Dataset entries
*** Begin section ***
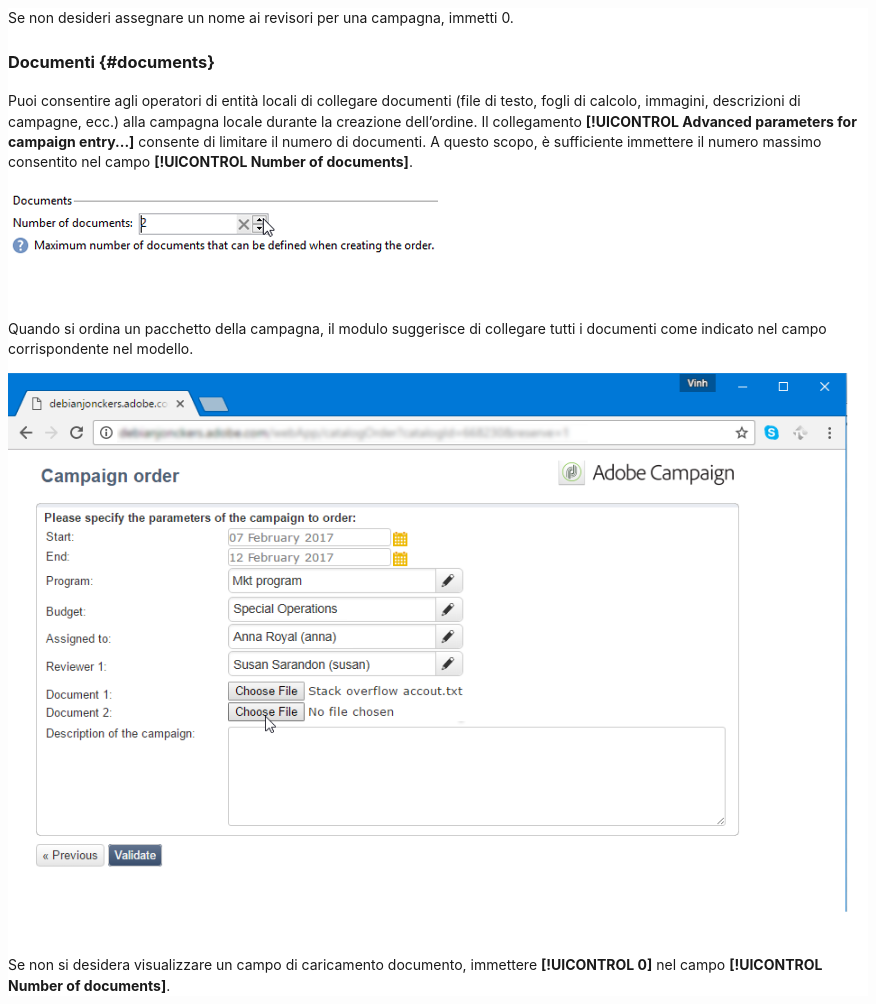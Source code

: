 Se non desideri assegnare un nome ai revisori per una campagna, immetti 0.

### Documenti {#documents}

Puoi consentire agli operatori di entità locali di collegare documenti (file di testo, fogli di calcolo, immagini, descrizioni di campagne, ecc.) alla campagna locale durante la creazione dell’ordine. Il collegamento **[!UICONTROL Advanced parameters for campaign entry...]** consente di limitare il numero di documenti. A questo scopo, è sufficiente immettere il numero massimo consentito nel campo **[!UICONTROL Number of documents]**.

![](assets/s_advuser_mkg_dist_local_docs.png)

Quando si ordina un pacchetto della campagna, il modulo suggerisce di collegare tutti i documenti come indicato nel campo corrispondente nel modello.

![](assets/s_advuser_mkg_dist_add_docs.png)

Se non si desidera visualizzare un campo di caricamento documento, immettere **[!UICONTROL 0]** nel campo **[!UICONTROL Number of documents]**.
*** End section ***
Copy out all the data above exactly, minus the images.

Source code

: Se non desideri assegnare un nome ai revisori per una campagna, immetti 0.

### Documenti {#documents}

Puoi consentire agli operatori di entità locali di collegare documenti (file di testo, fogli di calcolo, immagini, descrizioni di campagne, ecc.) alla campagna locale durante la creazione dell’ordine. Il collegamento **[!UICONTROL Advanced parameters for campaign entry...]** consente di limitare il numero di documenti. A questo scopo, è sufficiente immettere il numero massimo consentito nel campo **[!UICONTROL Number of documents]**.

![](assets/s_advuser_mkg_dist_local_docs.png)

Quando si ordina un pacchetto della campagna, il modulo suggerisce di collegare tutti i documenti come indicato nel campo corrispondente nel modello.

![](assets/s_advuser_mkg_dist_add_docs.png)

Se non si desidera visualizzare un campo di caricamento documento, immettere **[!UICONTROL 0]** nel campo **[!UICONTROL Number of documents]**.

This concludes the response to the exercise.